Her zamanki gibi bir karanfil kaldı.)
a carnation laid down as always)
Köşedeki tütüncü silaha çevirdi sigaralarını
The tobacco shop made the cigarettes turn into guns
Ödemesi çok güç sigaralara
It is really hard to pay cigarettes
Manav yarı anlamlı güldü biz geçerken
The grocery guy has laughed as we passing through in a half meaning way
Eriklerden, çileklerden, o canım kirazlardan bile utanmadan
without embarrassing from plums, strawberries even those lovely cherries
Hani o çocukluk küpesi olan kirazlardan
Those you know, the childhood earrings cherries
Hani rengi içimize göre değişen: mor, mavi, pembe, sarı
Those you know, changing the colors as our heart like: purple, blue, pink, yellow
İlk defa merhaba dedi bir balıkçı
For the first time, a fisherman said hello
Çırparaktan elindeki suyu ölgün bizlere
As splashing the water in his hands to withered us
Sigarası dudağında:merhaba!
His cigarette on his lip: hello !
Ya peki biz ne dedik, ne dedik
And what we have said, what?
Yoldaki bir taşı şöyle bir kenara koyduk
We have put a rock from the road to an another place
Yakamıza rastgele bir çiçek iliştirdik
We have attached a flower randomly to our ribbon
Su satılan dükkanlara baktık, yüzümüz cam cam ışıdı
We have looked to the shops which sell water
Ve leylak kokuları gibi kendi kokumuza uzandık
our faces shined as glasses
Köşeyi döndük, bütün köşeleri hızla döndük
and as lilac smell we have leaned to our own smell
Su birikintilerinin ağaçlandığı eski bir sokağın tarihinde
We have turned the corner
Şöyle yazdı:
We have turned all of the corners fast
Her şey sonraya kaldı.
In the history of and old street where the ponds get treed
Ey ayaklarımızın dibindeki yoksul gül
Oh, the poor rose, near at our feet
Gölgesi yüreklerimizin
The shadow of our hearts
Öfkemiz sevgiye benziyor şimdi, sevgimiz öfkeye
Our rage resemble love now, our love resemble rage
Ve tartışmaya çevirdiğimiz deniz ölüler bırakıyor
And the sea that we have turned into fight leaves corpses
Çıplak ölüler
Naked corpses
Birbirine kenetlenmiş ölüler halinde.
As corpses that bunched up together
Bir otobüse biniyoruz, sahiden biniyor muyuz
We are getting on a bus, are we really?
Söyle, nerde “Göğe bakma durakları”, nerde
Say, where are the Stops for looking at the sky** where are they?
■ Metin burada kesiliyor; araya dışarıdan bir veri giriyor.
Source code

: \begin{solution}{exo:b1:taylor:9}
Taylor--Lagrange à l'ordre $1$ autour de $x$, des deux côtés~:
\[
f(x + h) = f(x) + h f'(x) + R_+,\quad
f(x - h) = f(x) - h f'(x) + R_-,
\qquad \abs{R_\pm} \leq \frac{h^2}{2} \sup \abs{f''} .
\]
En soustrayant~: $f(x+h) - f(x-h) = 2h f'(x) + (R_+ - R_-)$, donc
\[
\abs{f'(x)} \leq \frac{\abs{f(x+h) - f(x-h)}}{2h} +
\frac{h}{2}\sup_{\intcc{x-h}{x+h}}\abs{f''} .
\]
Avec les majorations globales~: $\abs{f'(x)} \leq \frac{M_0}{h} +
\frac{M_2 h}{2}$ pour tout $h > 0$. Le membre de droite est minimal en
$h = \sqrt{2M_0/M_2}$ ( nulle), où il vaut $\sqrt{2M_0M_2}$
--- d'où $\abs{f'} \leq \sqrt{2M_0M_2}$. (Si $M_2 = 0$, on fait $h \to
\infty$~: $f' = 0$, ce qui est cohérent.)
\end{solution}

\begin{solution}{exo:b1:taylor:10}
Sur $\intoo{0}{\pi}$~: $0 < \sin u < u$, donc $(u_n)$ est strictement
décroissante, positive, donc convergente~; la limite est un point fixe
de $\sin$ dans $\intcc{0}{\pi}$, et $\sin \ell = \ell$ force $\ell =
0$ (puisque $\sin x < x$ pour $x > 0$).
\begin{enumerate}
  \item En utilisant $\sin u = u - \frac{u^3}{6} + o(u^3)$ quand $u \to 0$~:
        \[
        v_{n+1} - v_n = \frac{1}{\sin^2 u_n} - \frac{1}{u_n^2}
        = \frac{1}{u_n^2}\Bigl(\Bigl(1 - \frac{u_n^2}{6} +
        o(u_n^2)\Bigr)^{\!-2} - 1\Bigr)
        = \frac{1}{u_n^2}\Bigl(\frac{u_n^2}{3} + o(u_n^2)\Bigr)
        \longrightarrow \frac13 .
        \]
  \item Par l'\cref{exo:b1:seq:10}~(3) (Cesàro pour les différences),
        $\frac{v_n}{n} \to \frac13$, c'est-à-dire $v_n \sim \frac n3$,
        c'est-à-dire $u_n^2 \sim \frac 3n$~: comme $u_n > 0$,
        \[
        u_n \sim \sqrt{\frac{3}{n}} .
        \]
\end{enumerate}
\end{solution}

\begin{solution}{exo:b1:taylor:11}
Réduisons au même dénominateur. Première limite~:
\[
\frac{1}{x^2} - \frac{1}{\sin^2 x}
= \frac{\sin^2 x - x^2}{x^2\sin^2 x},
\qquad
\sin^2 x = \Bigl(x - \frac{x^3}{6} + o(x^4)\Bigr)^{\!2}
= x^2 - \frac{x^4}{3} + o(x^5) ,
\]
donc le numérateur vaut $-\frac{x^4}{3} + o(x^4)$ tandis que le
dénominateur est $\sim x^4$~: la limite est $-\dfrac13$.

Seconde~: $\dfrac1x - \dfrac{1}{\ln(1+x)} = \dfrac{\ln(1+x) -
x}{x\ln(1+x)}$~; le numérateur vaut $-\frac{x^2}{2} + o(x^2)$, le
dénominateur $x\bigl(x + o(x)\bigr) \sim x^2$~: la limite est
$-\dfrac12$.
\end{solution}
Birinin elinde gazete ve süt
There are newspaper and milk on one's hand
Gazete mi, evet gazete
Is it a newspaper, yes it is.
Bütün manşetler tutsaklığı ve yenilgiyi çağrıştırıyor
All the headlines evoking the bondage and loss
Paramızı veriyoruz, üstünü alıyoruz, bozuk paralar
We are giving our money, we are taking change, coins
Cebimizde nikel
Nickels in our pocket
Cebimizde sarılmış ölüler halinde.
Nickels as rolled corpses
Her şey bir hızlı adım olmamaya
Everything for not to be a fast step
Ama dün gibi taşıdığımız bir umut gözlerimizde
But there is a hope that we are carrying in our eyes like yesterday
Saatlerimize bakıyoruz hiç yoktan
We are consulting our watches for nothing
Çok uzaklara bakmaktır, diyoruz, durmadan saate bakmak
We are saying, is looking too far away that keep looking at the watches
Yemyeşil bir su takılıyor akrebe, bir çavlan
A greenest water getting attached to hour hand, a spring
Yüzü akide gibi parlayan bir gün takılıyor yelkovana
A day whose face shining like a rock candy is attaching to vane
Anılardan anılardan çoktan vazgeçtik
We have gave up from the memories a long time ago
Yaşadığımız bugün nasıl
How is today that we are living
Güzelliğimiz hangi güzellik.
Our beauty is which beauty
Biliyor muyuz, hayır, bilmiyoruz da
Do we know, no, we don't know either
Acılarımızdan bir yaz kurduk onarıyoruz
We have settled a summer from our pains and mending it
Belki bir hazırlık bu başka yazlara
Maybe it is a prepare for another summers
Yakın yazlara, uzak yazlara
Close summers, away summers
Çünkü her şey eskiye kaldı, anılar bile
Because everything had stood over to past, even the memories
Her şey, ama her şey eskiye kaldı
Every single thing had stood over to past
Vakit yok bir daha yemyeşil eylül tramvaylarına.
There is no time anymore to greenest September trams.